Influence of CaO/SiO2 on the Reduction Behavior of Sintered Fe2O3–CaO–SiO2–Al2O3 Tablets at the Softening and Melting Temperatures

Kengo Kato; Hirokazu Konishi; Hideki Ono; Shinji Fujimoto; Yuichiro Koizumi

doi:10.2355/isijinternational.ISIJINT-2019-814

Abstract

Reduction experiments were conducted with sintered Fe₂O₃–CaO–SiO₂–Al₂O₃ tablets at (mass%CaO)/(mass%SiO₂) (C/S) of 1.5, 2.0, and 2.5 at 1000, 1050, 1100, 1150, and 1200°C. From the reduction behaviors, we investigated the relationship between the reduction rate and C/S at the softening and melting zone temperatures of blast furnaces. The reduction rates at C/S = 2.0 and 2.5 increased with temperature in the range of 1000 to 1200°C. The reduction rate at C/S = 1.5 increased with temperature in the range of 1000 to 1150°C; however, at 1200°C, it decreased to the same value obtained at 1000°C. The microstructures of these samples, after sintering at 1270°C, pre-reduction at 900°C, and reduction at 1200°C, were analyzed through SEM-EDS. Fe₂O₃ particles, SFCA, slag, and pores among Fe₂O₃ particles existed in the samples after sintering. The matrix components in the pre-reduced sample were suggested to be calcium silicate slag containing FeO_x and Al₂O₃ at C/S = 1.5, and to be ‘FeO_x’ originated from SFCA at C/S = 2.0 and 2.5. The porosity of the open pores at C/S = 1.5 decreased to 16%. It was found that the reduction rate at 1200°C decreased due to this lower porosity. By contrast, the porosity of the open pores after reduction at C/S = 2.0 and 2.5 was much higher than that after pre-reduction. The reduction rates of these samples at 1200°C were found to not decrease as a result of maintaining a higher porosity.

1. Introduction

To reduce CO₂ emissions, the low-carbon operation of blast furnaces is necessary. The coke layers become thinner in this operation in contrast to the formed softening and melting layers, through which gases cannot permeate when the blast furnace is operated with low carbon content. Because the coke layers act as a gas flow path in the cohesive zone, resistance to the gas flow increases.
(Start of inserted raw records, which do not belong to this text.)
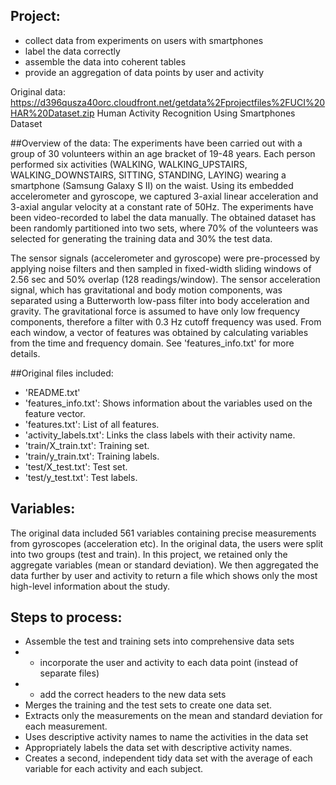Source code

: ## Project:
* collect data from experiments on users with smartphones 
* label the data correctly
* assemble the data into coherent tables
* provide an aggregation of data points by user and activity

Original data: https://d396qusza40orc.cloudfront.net/getdata%2Fprojectfiles%2FUCI%20HAR%20Dataset.zip
Human Activity Recognition Using Smartphones Dataset 

##Overview of the data: 
The experiments have been carried out with a group of 30 volunteers within an age bracket of 19-48 years. Each person performed six activities (WALKING, WALKING_UPSTAIRS, WALKING_DOWNSTAIRS, SITTING, STANDING, LAYING) wearing a smartphone (Samsung Galaxy S II) on the waist. Using its embedded accelerometer and gyroscope, we captured 3-axial linear acceleration and 3-axial angular velocity at a constant rate of 50Hz. The experiments have been video-recorded to label the data manually. The obtained dataset has been randomly partitioned into two sets, where 70% of the volunteers was selected for generating the training data and 30% the test data. 

The sensor signals (accelerometer and gyroscope) were pre-processed by applying noise filters and then sampled in fixed-width sliding windows of 2.56 sec and 50% overlap (128 readings/window). The sensor acceleration signal, which has gravitational and body motion components, was separated using a Butterworth low-pass filter into body acceleration and gravity. The gravitational force is assumed to have only low frequency components, therefore a filter with 0.3 Hz cutoff frequency was used. From each window, a vector of features was obtained by calculating variables from the time and frequency domain. See 'features_info.txt' for more details. 

##Original files included:
- 'README.txt'
- 'features_info.txt': Shows information about the variables used on the feature vector.
- 'features.txt': List of all features.
- 'activity_labels.txt': Links the class labels with their activity name.
- 'train/X_train.txt': Training set.
- 'train/y_train.txt': Training labels.
- 'test/X_test.txt': Test set.
- 'test/y_test.txt': Test labels.

## Variables: 
The original data included 561 variables containing precise measurements from gyroscopes (acceleration etc).
In the original data, the users were split into two groups (test and train).
In this project, we retained only the aggregate variables (mean or standard deviation). We then aggregated the data further by user and activity to return a file which shows only the most high-level information about the study.

## Steps to process:
- Assemble the test and training sets into comprehensive data sets
- - incorporate the user and activity to each data point (instead of separate files)
- - add the correct headers to the new data sets
- Merges the training and the test sets to create one data set.
- Extracts only the measurements on the mean and standard deviation for each measurement.
- Uses descriptive activity names to name the activities in the data set
- Appropriately labels the data set with descriptive activity names.
- Creates a second, independent tidy data set with the average of each variable for each activity and each subject.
To achieve efficient and stable operations under such conditions, it is important to clarify and control the phenomena in the cohesive zone. Estimations of the gas permeability,^1,2,3) melting-softening behavior,^4,5) and reduction behavior^6,7,8,9) in the cohesive zone have been the subjects of previous research.¹⁰⁾ According to Mori et al.,⁴⁾ the initial melt formation temperature of the pellets and sinters increases with the degree of reduction. The thickness of the cohesive zone may be decreased by accelerating the reduction rate in the softening and melting temperature regions. It was reported that the reduction rate of liquid FeO_x (wustite) is about six times^11,13) and twenty times^12,13) higher than that of solid state FeO_x when it is reduced with CO and H₂, respectively. However, it was also reported that the reduction rate of FeO_x compacts and agglomerates, including molten slag, decreases at softening and melting temperature because the pores are obstructed by the molten slag.^6,7,8,9) Therefore, it is important to accelerate the reduction rate at softening and melting temperatures, as well as to control the melting behavior and pore structure of the sinters. To investigate the reduction behavior of iron oxide at the softening and melting temperatures, reduction experiments were first conducted with sintered Fe₂O₃–CaO–SiO₂–Al₂O₃ tablets at CaO to SiO₂ mass percentage ratios (C/S) of 1.5, 2.0, and 2.5 at 1000, 1050, 1100, 1150, and 1200°C. From the reduction behaviors observed at these temperatures, the relationship between the reduction rate and C/S was investigated. In addition, the influence of the pore structure on the reduction rate was examined.

2. Experimental

2.1. Preparation of the Samples

The compositions of the samples are shown in Table 1. The compositions of Fe₂O₃ and Al₂O₃ were fixed at 81.3 and 1.9 mass%, respectively. C/S is basicity, and it is defined as (mass%CaO)/(mass%SiO₂). CaO was prepared by the calcination of CaCO₃ (purity: 99.5%) at 1050°C in the air. The powders of Fe₂O₃(purity: 95%, size: under 1 μm), Al₂O₃ (purity: 99.9%, size: under 75 μm), SiO₂ (purity: 99.9%, size: under 100 μm), and CaO (size: 1 μm) were then mixed. Next, this mixed powder was pressed at 5 MPa for 3 min in 3-g quantities using a stainless-steel die with an inner diameter of 15 mm. These pressed samples were sintered at 1270°C for 5 min to obtain Fe₂O₃–CaO–SiO₂–Al₂O₃ tablets. The tablets were about 13.5 mm in diameter and 6.5 mm in height. Three types of samples with C/S = 1.5, 2.0, and 2.5 were formed.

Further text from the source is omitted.